Published: October 14, 2004

By SUE WUETCHER
Reporter Editor

Has the legal system gone crazy with greedy citizens, frivolous lawsuits and reckless lawyers? As the presidential candidates debate the issue of tort reform, members of the UB community will have the opportunity to hear an expert on this issue when Michael McCann, director of the Law, Societies and Justice Program at the University of Washington, speaks at 4 p.m. on Oct. 25 in 545 O'Brian Hall, North Campus.

McCann is one of two distinguished scholars the Baldy Center for Law and Social Policy in the UB Law School is bringing to campus as part of the month-long, university-wide celebration of the investiture of John B. Simpson as UB's 14th president.

The other scholar, Annelise Riles, director of the Clarke Program in East Asian Law and Culture at Cornell Law School, will speak on "The Aesthetics of Rule-of-Law Reform: The Case of Japanese Financial Regulation" at 4 p.m. on Monday in 545 O'Brian. The lecture is cosponsored by the Asian Studies Program in the College of Arts and Sciences.

Both lectures will be free of charge and open to the public.

McCann, who also holds an appointment as Gordon Hirabayashi Professor for the Advancement of Citizenship at the University of Washington, will discuss recent trends in tort law and address the role that the media plays in reporting on lawsuits, such as the McDonald's hot coffee case, and the litigation against the tobacco companies, according to Lynn Mather, director of the Baldy Center and professor of law and political science. The lecture, entitled "Distorting the Law: Politics, Media and the Litigation Crisis," which also is the title of McCann's most recent book, is cosponsored by the Law School and the Department of Political Science in the College of Arts and Sciences.

A former chair of the political science department at the University of Washington, McCann's other books include "Taking Reform Seriously: Perspectives on Public Interest Liberalism" and "Rights at Work: Pay Equity Reform and the Politics of Legal Mobilization," which won both the Pritchett Prize for best book by the Law and Courts section of the American Political Science Association and the Law and Society Association biennial best book prize.

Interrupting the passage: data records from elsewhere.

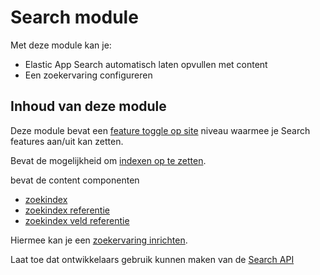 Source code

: # Search module

Met deze module kan je:

* Elastic App Search automatisch laten opvullen met content
* Een zoekervaring configureren
  

## Inhoud van deze module
Deze module bevat een [feature toggle op site](/redactie/content/inrichten-sites) niveau waarmee je Search features aan/uit kan zetten.

Bevat de mogelijkheid om [indexen op te zetten](/redactie/content/inrichten-search-beheren).

bevat de content componenten
* [zoekindex](/redactie/content/inrichten-cc-zoekindex)
* [zoekindex referentie](/redactie/content/inrichten-cc-zoekindex-referentie)
* [zoekindex veld referentie](/redactie/content/inrichten-cc-zoekindex-veld-referentie)

Hiermee kan je een [zoekervaring inrichten](/redactie/content/inrichten-search?id=een-zoekervaring-configureren).

Laat toe dat ontwikkelaars gebruik kunnen maken van de [Search API](/wcmv4/content/search)
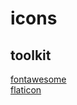 # icons

## toolkit
[fontawesome](https://fontawesome.com/)  
[flaticon](https://www.flaticon.com/de/)
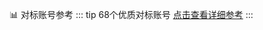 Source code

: 📊 对标账号参考
::: tip 68个优质对标账号
[点击查看详细参考](https://doc.weixin.qq.com/sheet/e3_AYgAtwa9ALAgDOgxxY6TVeecunfJa?scode=AJ8AQAfiADU0RvqbhAAYgAtwa9ALA&tab=BB08J2)
::: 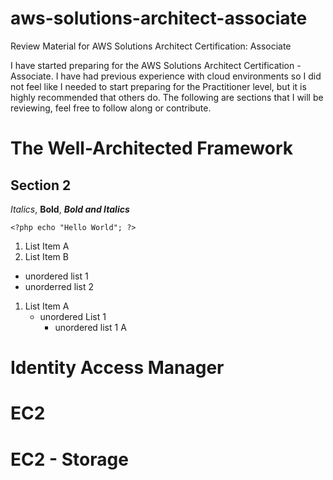 # aws-solutions-architect-associate
Review Material for AWS Solutions Architect Certification: Associate

I have started preparing for the AWS Solutions Architect Certification - Associate. I have had previous experience with cloud environments so I did not feel like I needed to start preparing for the Practitioner level, but it is highly recommended that others do. The following are sections that I will be reviewing, feel free to follow along or contribute.

# The Well-Architected Framework
## Section 2
*Italics*, **Bold**, ***Bold and Italics***

``<?php echo "Hello World"; ?>``

1. List Item A
2. List Item B

- unordered list 1
- unorderred list 2

1. List Item A
    - unordered List 1
        - unordered list 1 A

# Identity Access Manager
# EC2
# EC2 - Storage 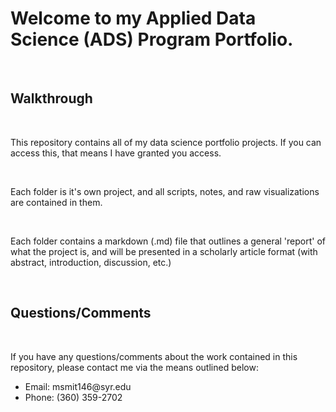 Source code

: <h1>Welcome to my Applied Data Science (ADS) Program Portfolio.</h1>
<br>
<h2>Walkthrough</h2>
<br>
<p>This repository contains all of my data science portfolio projects.  If you can access this, that means I have granted you access.</p>
<br>
<p>Each folder is it's own project, and all scripts, notes, and raw visualizations are contained in them.</p>
<br>
<p>Each folder contains a markdown (.md) file that outlines a general 'report' of what the project is, and will be presented in a scholarly article format (with abstract, introduction, discussion, etc.)</p>
<br>
<h2>Questions/Comments</h2>
<br>
<p>If you have any questions/comments about the work contained in this repository, please contact me via the means outlined below:</p>
<ul>
  <li>Email: msmit146@syr.edu</li>
  <li>Phone: (360) 359-2702</li>
</ul>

He has published essays in Law & Society Review, Law and Social Inquiry and other journals, as well as in edited books, on such topics as the politics of legal mobilization challenging racial, gender and class discrimination; law and social movements; how the U.S. Supreme Court matters; the politics of cause lawyering; "new property" rights and environmentalism; everyday disputing and legal resistance, and rights consciousness among ordinary citizens.

Among McCann's current projects are finishing a long review essay assessing recent studies of U.S. civil rights politics during the Cold War era, organizing a book collection of essays about law and social movements in comparative perspective and developing a new book project exploring how routine media coverage eviscerates the logic of "public responsibility" advanced by public interest litigation against U.S corporations.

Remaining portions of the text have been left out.